A fifth point combines the first prediction with the keyword of global studies: Multiple processes of globalization constitute and require globality as a historical benchmark. However, globality is not yet a common term and regular item in the language and toolbox of the social sciences or history. For that to change it is paramount to develop globality conceptually, distinguish it from globalism, globalization, universality and modernity, find ways to assess it qualitatively as well as numerically, and apply these evaluations to global regionality for the particular benefit of assessing the potential futures of world regions. Globalism is the ideology of globalization, which in and of itself is not a reliable term or concept because it confuses process and outcome and, furthermore, implies a unidirectional development. Globalizations are plural. They are not one process but a host of uneven developments on the face of the earth. Processes of globalization determine the globality of things factually, but different conditions of being global need to be determined analytically to guide empirical studies about global phenomena and theoretical works on historical and contemporary globalizations.

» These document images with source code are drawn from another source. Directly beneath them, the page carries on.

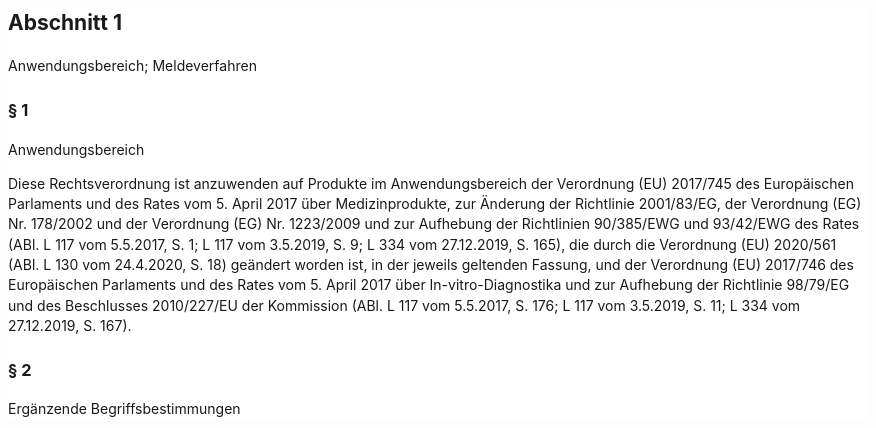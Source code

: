 </div>

</div>

</div>

</div>

<span id="BJNR083310021BJNG000100000.html"></span>

## Abschnitt 1  
Anwendungsbereich; Meldeverfahren

<span id="BJNR083310021BJNE000101128.html"></span>

### § 1  
Anwendungsbereich

<div>

<div class="jnhtml">

<div>

<div class="jurAbsatz">

Diese Rechtsverordnung ist anzuwenden auf Produkte im Anwendungsbereich
der Verordnung (EU) 2017/745 des Europäischen Parlaments und des Rates
vom 5. April 2017 über Medizinprodukte, zur Änderung der Richtlinie
2001/83/EG, der Verordnung (EG) Nr. 178/2002 und der Verordnung (EG) Nr.
1223/2009 und zur Aufhebung der Richtlinien 90/385/EWG und 93/42/EWG des
Rates (ABl. L 117 vom 5.5.2017, S. 1; L 117 vom 3.5.2019, S. 9; L 334
vom 27.12.2019, S. 165), die durch die Verordnung (EU) 2020/561 (ABl. L
130 vom 24.4.2020, S. 18) geändert worden ist, in der jeweils geltenden
Fassung, und der Verordnung (EU) 2017/746 des Europäischen Parlaments
und des Rates vom 5. April 2017 über In-vitro-Diagnostika und zur
Aufhebung der Richtlinie 98/79/EG und des Beschlusses 2010/227/EU der
Kommission (ABl. L 117 vom 5.5.2017, S. 176; L 117 vom 3.5.2019, S. 11;
L 334 vom 27.12.2019, S. 167).

</div>

</div>

</div>

</div>

<span id="BJNR083310021BJNE000201128.html"></span>

### § 2  
Ergänzende Begriffsbestimmungen

<div>

<div class="jnhtml">

<div>
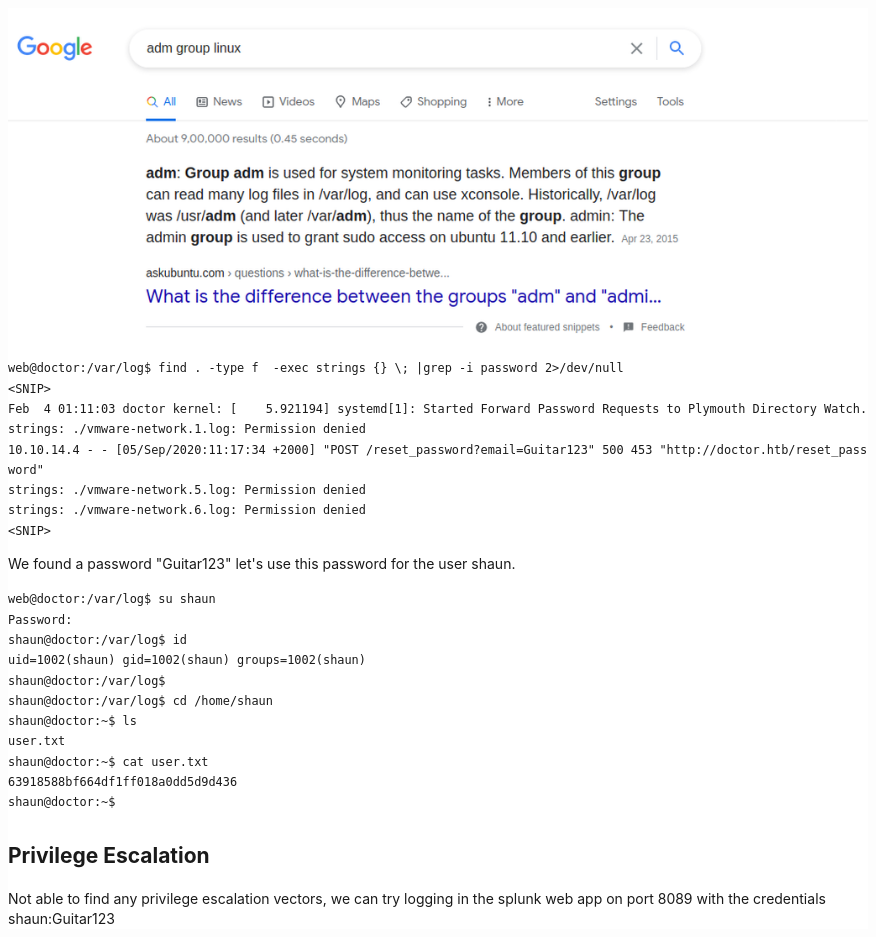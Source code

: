   <img src="/assets/img/Posts/Doctor/adm-group.png" class="center">

```shell
web@doctor:/var/log$ find . -type f  -exec strings {} \; |grep -i password 2>/dev/null
<SNIP>
Feb  4 01:11:03 doctor kernel: [    5.921194] systemd[1]: Started Forward Password Requests to Plymouth Directory Watch.               
strings: ./vmware-network.1.log: Permission denied                                                                                     
10.10.14.4 - - [05/Sep/2020:11:17:34 +2000] "POST /reset_password?email=Guitar123" 500 453 "http://doctor.htb/reset_password"          
strings: ./vmware-network.5.log: Permission denied                                                                                     
strings: ./vmware-network.6.log: Permission denied                                                                                     
<SNIP>
```
We found a password "Guitar123" let's use this password for the user shaun.

```shell
web@doctor:/var/log$ su shaun
Password: 
shaun@doctor:/var/log$ id
uid=1002(shaun) gid=1002(shaun) groups=1002(shaun)
shaun@doctor:/var/log$ 
shaun@doctor:/var/log$ cd /home/shaun
shaun@doctor:~$ ls
user.txt
shaun@doctor:~$ cat user.txt
63918588bf664df1ff018a0dd5d9d436
shaun@doctor:~$ 
```
## Privilege Escalation

Not able to find any privilege escalation vectors, we can try logging in the splunk web app on port 8089 with the credentials
shaun:Guitar123
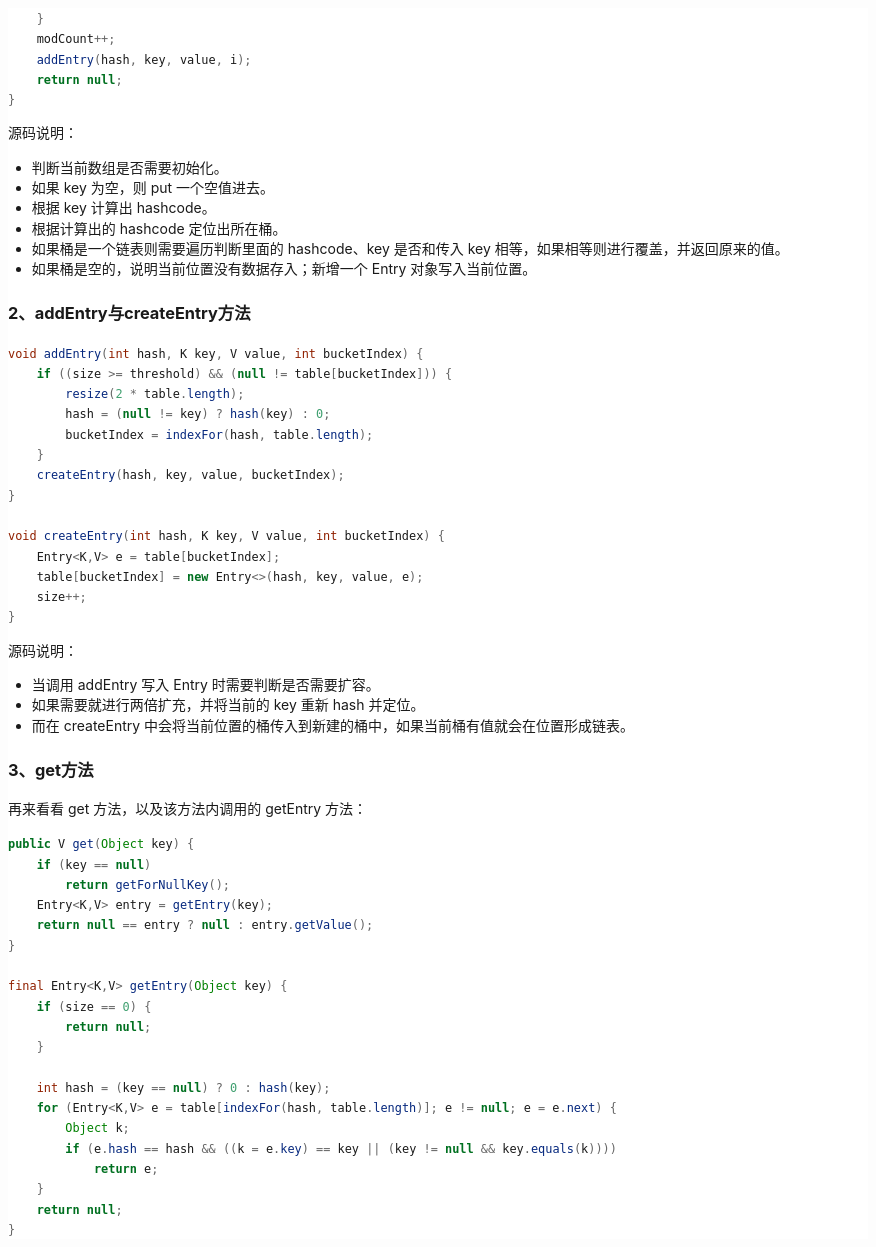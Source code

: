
 ```java
    }
    modCount++;
    addEntry(hash, key, value, i);
    return null;
}    
```

源码说明：

+ 判断当前数组是否需要初始化。
+ 如果 key 为空，则 put 一个空值进去。
+ 根据 key 计算出 hashcode。
+ 根据计算出的 hashcode 定位出所在桶。
+ 如果桶是一个链表则需要遍历判断里面的 hashcode、key 是否和传入 key 相等，如果相等则进行覆盖，并返回原来的值。
+ 如果桶是空的，说明当前位置没有数据存入；新增一个 Entry 对象写入当前位置。

### 2、addEntry与createEntry方法

```java
void addEntry(int hash, K key, V value, int bucketIndex) {
    if ((size >= threshold) && (null != table[bucketIndex])) {
        resize(2 * table.length);
        hash = (null != key) ? hash(key) : 0;
        bucketIndex = indexFor(hash, table.length);
    }
    createEntry(hash, key, value, bucketIndex);
}

void createEntry(int hash, K key, V value, int bucketIndex) {
    Entry<K,V> e = table[bucketIndex];
    table[bucketIndex] = new Entry<>(hash, key, value, e);
    size++;
}    
```

源码说明：

+ 当调用 addEntry 写入 Entry 时需要判断是否需要扩容。
+ 如果需要就进行两倍扩充，并将当前的 key 重新 hash 并定位。
+ 而在 createEntry 中会将当前位置的桶传入到新建的桶中，如果当前桶有值就会在位置形成链表。

### 3、get方法

再来看看 get 方法，以及该方法内调用的 getEntry 方法：

```java
public V get(Object key) {
    if (key == null)
        return getForNullKey();
    Entry<K,V> entry = getEntry(key);
    return null == entry ? null : entry.getValue();
}

final Entry<K,V> getEntry(Object key) {
    if (size == 0) {
        return null;
    }

    int hash = (key == null) ? 0 : hash(key);
    for (Entry<K,V> e = table[indexFor(hash, table.length)]; e != null; e = e.next) {
        Object k;
        if (e.hash == hash && ((k = e.key) == key || (key != null && key.equals(k))))
            return e;
    }   
    return null;
}    
```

Globality differs from universality. From Copernicus to Newton, the contributors to the Scientific Revolution worked out the laws of planetary motion and eventually arrived at the law of gravitation: All matter attracts all other matter with a force proportional to the product of their masses and inversely proportional to the square of the distance between them. This formulation turned a local mixture of empirical and mathematical research about the two-body system of earth and moon into a universal law. The all-sentence (all matter attracts all other matter…) covered all known and unknown matter in the whole universe and demonstrated the “cosmic” power of universality. Globality is different. Tied to this planet, it does not jump from local realities to a global or trans-global veracity with the metaphysical power of reason. It requires physical growth on the skin of the geobody. Think of networks. A communications network, for example, can be local, national, international or global depending on its actual geographical reach. The transitions have to be defined but the geographical reach-difference between neighborhood-watch networks, the optical telegraph system in France between 1800 and 1850, and the Internet today are such that one can clearly differentiate between local, national and global. Understanding past, present and future regional histories in a global context calls for spatio-temporal globality studies.

January 2007 World Journal-Update: While still the best possible introduction, it is clear that the above was written when it wasn’t  as obvious yet that Iraq indeed is America’s new Vietnam and that the US$ would as much, skydive against the EURO as it is doing now.